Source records

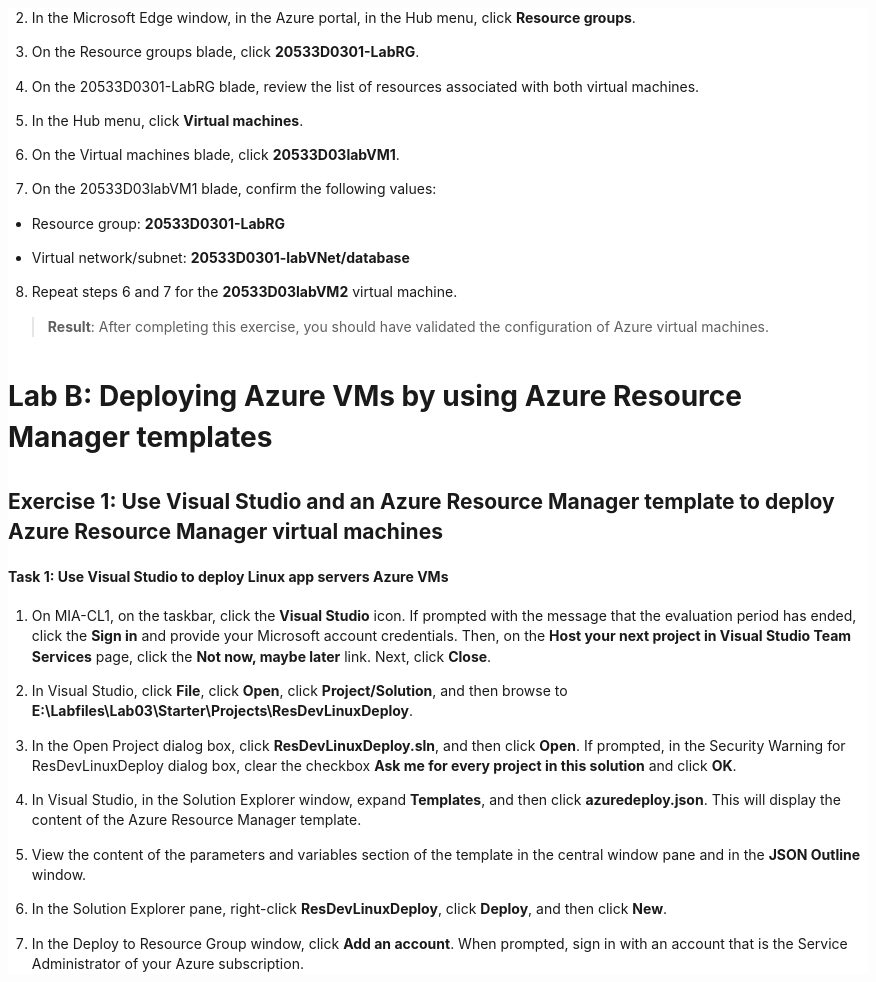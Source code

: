 2. In the Microsoft Edge window, in the Azure portal, in the Hub menu, click **Resource groups**. 

3. On the Resource groups blade, click **20533D0301-LabRG**. 

4. On the 20533D0301-LabRG blade, review the list of resources associated with both virtual machines.

5. In the Hub menu, click **Virtual machines**.

6. On the Virtual machines blade, click **20533D03labVM1**.

7. On the 20533D03labVM1 blade, confirm the following values:

  -  Resource group: **20533D0301-LabRG**

  -  Virtual network/subnet: **20533D0301-labVNet/database**

8. Repeat steps 6 and 7 for the **20533D03labVM2** virtual machine.

> **Result**: After completing this exercise, you should have validated the configuration of Azure virtual machines.



# Lab B: Deploying Azure VMs by using Azure Resource Manager templates
  
## Exercise 1: Use Visual Studio and an Azure Resource Manager template to deploy Azure Resource Manager virtual machines
  
#### Task 1: Use Visual Studio to deploy Linux app servers Azure VMs
  
1. On MIA-CL1, on the taskbar, click the **Visual Studio** icon. If prompted with the message that the evaluation period has ended, click the **Sign in** and provide your Microsoft account credentials. Then, on the **Host your next project in Visual Studio Team Services** page, click the **Not now, maybe later** link. Next, click **Close**. 

2. In Visual Studio, click **File**, click **Open**, click **Project/Solution**, and then browse to **E:\\Labfiles\\Lab03\\Starter\\Projects\\ResDevLinuxDeploy**.

3. In the Open Project dialog box, click **ResDevLinuxDeploy.sln**, and then click **Open**. If prompted, in the Security Warning for ResDevLinuxDeploy dialog box, clear the checkbox **Ask me for every project in this solution** and click **OK**.

4. In Visual Studio, in the Solution Explorer window, expand **Templates**, and then click **azuredeploy.json**. This will display the content of the Azure Resource Manager template.

5. View the content of the parameters and variables section of the template in the central window pane and in the **JSON Outline** window.

6. In the Solution Explorer pane, right-click **ResDevLinuxDeploy**, click **Deploy**, and then click **New**.

7. In the Deploy to Resource Group window, click **Add an account**. When prompted, sign in with an account that is the Service Administrator of your Azure subscription.
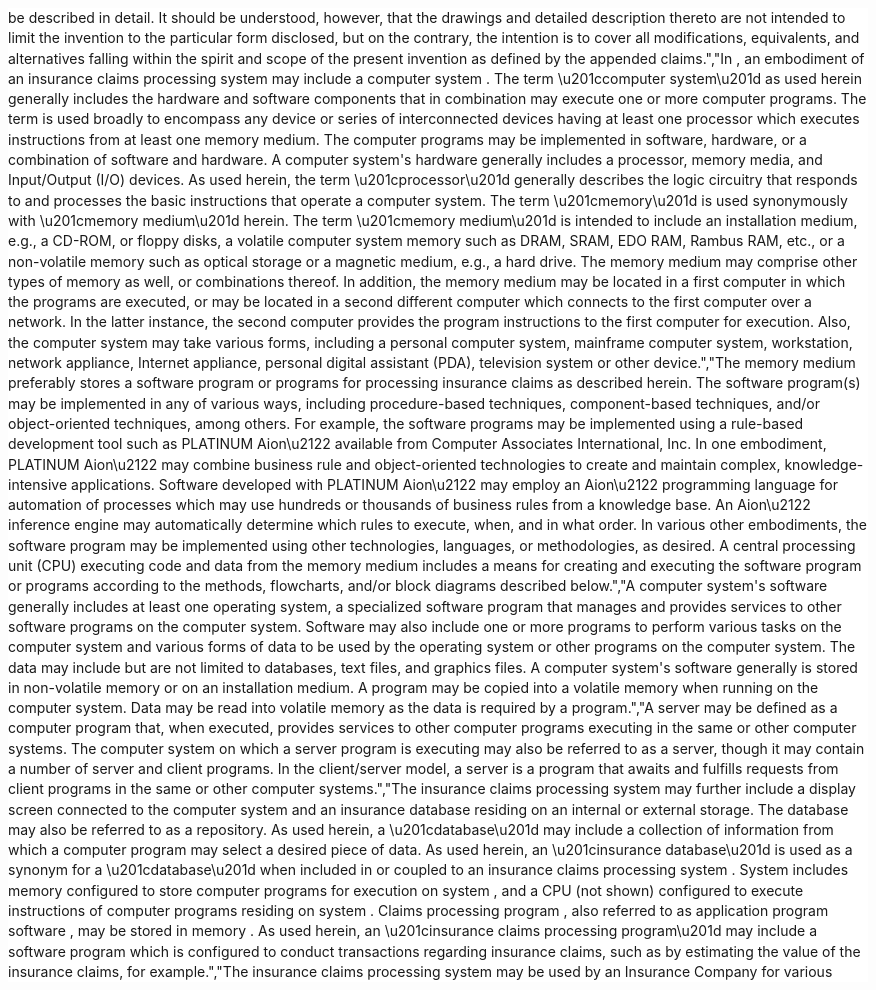 be described in detail. It should be understood, however, that the drawings and detailed description thereto are not intended to limit the invention to the particular form disclosed, but on the contrary, the intention is to cover all modifications, equivalents, and alternatives falling within the spirit and scope of the present invention as defined by the appended claims.","In , an embodiment of an insurance claims processing system  may include a computer system . The term \u201ccomputer system\u201d as used herein generally includes the hardware and software components that in combination may execute one or more computer programs. The term is used broadly to encompass any device or series of interconnected devices having at least one processor which executes instructions from at least one memory medium. The computer programs may be implemented in software, hardware, or a combination of software and hardware. A computer system's hardware generally includes a processor, memory media, and Input\/Output (I\/O) devices. As used herein, the term \u201cprocessor\u201d generally describes the logic circuitry that responds to and processes the basic instructions that operate a computer system. The term \u201cmemory\u201d is used synonymously with \u201cmemory medium\u201d herein. The term \u201cmemory medium\u201d is intended to include an installation medium, e.g., a CD-ROM, or floppy disks, a volatile computer system memory such as DRAM, SRAM, EDO RAM, Rambus RAM, etc., or a non-volatile memory such as optical storage or a magnetic medium, e.g., a hard drive. The memory medium may comprise other types of memory as well, or combinations thereof. In addition, the memory medium may be located in a first computer in which the programs are executed, or may be located in a second different computer which connects to the first computer over a network. In the latter instance, the second computer provides the program instructions to the first computer for execution. Also, the computer system may take various forms, including a personal computer system, mainframe computer system, workstation, network appliance, Internet appliance, personal digital assistant (PDA), television system or other device.","The memory medium preferably stores a software program or programs for processing insurance claims as described herein. The software program(s) may be implemented in any of various ways, including procedure-based techniques, component-based techniques, and\/or object-oriented techniques, among others. For example, the software programs may be implemented using a rule-based development tool such as PLATINUM Aion\u2122 available from Computer Associates International, Inc. In one embodiment, PLATINUM Aion\u2122 may combine business rule and object-oriented technologies to create and maintain complex, knowledge-intensive applications. Software developed with PLATINUM Aion\u2122 may employ an Aion\u2122 programming language for automation of processes which may use hundreds or thousands of business rules from a knowledge base. An Aion\u2122 inference engine may automatically determine which rules to execute, when, and in what order. In various other embodiments, the software program may be implemented using other technologies, languages, or methodologies, as desired. A central processing unit (CPU) executing code and data from the memory medium includes a means for creating and executing the software program or programs according to the methods, flowcharts, and\/or block diagrams described below.","A computer system's software generally includes at least one operating system, a specialized software program that manages and provides services to other software programs on the computer system. Software may also include one or more programs to perform various tasks on the computer system and various forms of data to be used by the operating system or other programs on the computer system. The data may include but are not limited to databases, text files, and graphics files. A computer system's software generally is stored in non-volatile memory or on an installation medium. A program may be copied into a volatile memory when running on the computer system. Data may be read into volatile memory as the data is required by a program.","A server may be defined as a computer program that, when executed, provides services to other computer programs executing in the same or other computer systems. The computer system on which a server program is executing may also be referred to as a server, though it may contain a number of server and client programs. In the client\/server model, a server is a program that awaits and fulfills requests from client programs in the same or other computer systems.","The insurance claims processing system  may further include a display screen  connected to the computer system  and an insurance database  residing on an internal or external storage. The database may also be referred to as a repository. As used herein, a \u201cdatabase\u201d may include a collection of information from which a computer program may select a desired piece of data. As used herein, an \u201cinsurance database\u201d is used as a synonym for a \u201cdatabase\u201d when included in or coupled to an insurance claims processing system . System  includes memory  configured to store computer programs for execution on system , and a CPU (not shown) configured to execute instructions of computer programs residing on system . Claims processing program , also referred to as application program software , may be stored in memory . As used herein, an \u201cinsurance claims processing program\u201d  may include a software program which is configured to conduct transactions regarding insurance claims, such as by estimating the value of the insurance claims, for example.","The insurance claims processing system  may be used by an Insurance Company for various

-- WORK INSTRUCTIONS --
I'd like the lines above from the one with "Azure virtual machines." up to and including the one with "7. In the Deploy" copied exactly, with no other lines.

-- SOLUTION FOR THIS PROBLEM --
> **Result**: After completing this exercise, you should have validated the configuration of Azure virtual machines.



# Lab B: Deploying Azure VMs by using Azure Resource Manager templates
  
## Exercise 1: Use Visual Studio and an Azure Resource Manager template to deploy Azure Resource Manager virtual machines
  
#### Task 1: Use Visual Studio to deploy Linux app servers Azure VMs
  
1. On MIA-CL1, on the taskbar, click the **Visual Studio** icon. If prompted with the message that the evaluation period has ended, click the **Sign in** and provide your Microsoft account credentials. Then, on the **Host your next project in Visual Studio Team Services** page, click the **Not now, maybe later** link. Next, click **Close**. 

2. In Visual Studio, click **File**, click **Open**, click **Project/Solution**, and then browse to **E:\\Labfiles\\Lab03\\Starter\\Projects\\ResDevLinuxDeploy**.

3. In the Open Project dialog box, click **ResDevLinuxDeploy.sln**, and then click **Open**. If prompted, in the Security Warning for ResDevLinuxDeploy dialog box, clear the checkbox **Ask me for every project in this solution** and click **OK**.

4. In Visual Studio, in the Solution Explorer window, expand **Templates**, and then click **azuredeploy.json**. This will display the content of the Azure Resource Manager template.

5. View the content of the parameters and variables section of the template in the central window pane and in the **JSON Outline** window.

6. In the Solution Explorer pane, right-click **ResDevLinuxDeploy**, click **Deploy**, and then click **New**.

7. In the Deploy to Resource Group window, click **Add an account**. When prompted, sign in with an account that is the Service Administrator of your Azure subscription.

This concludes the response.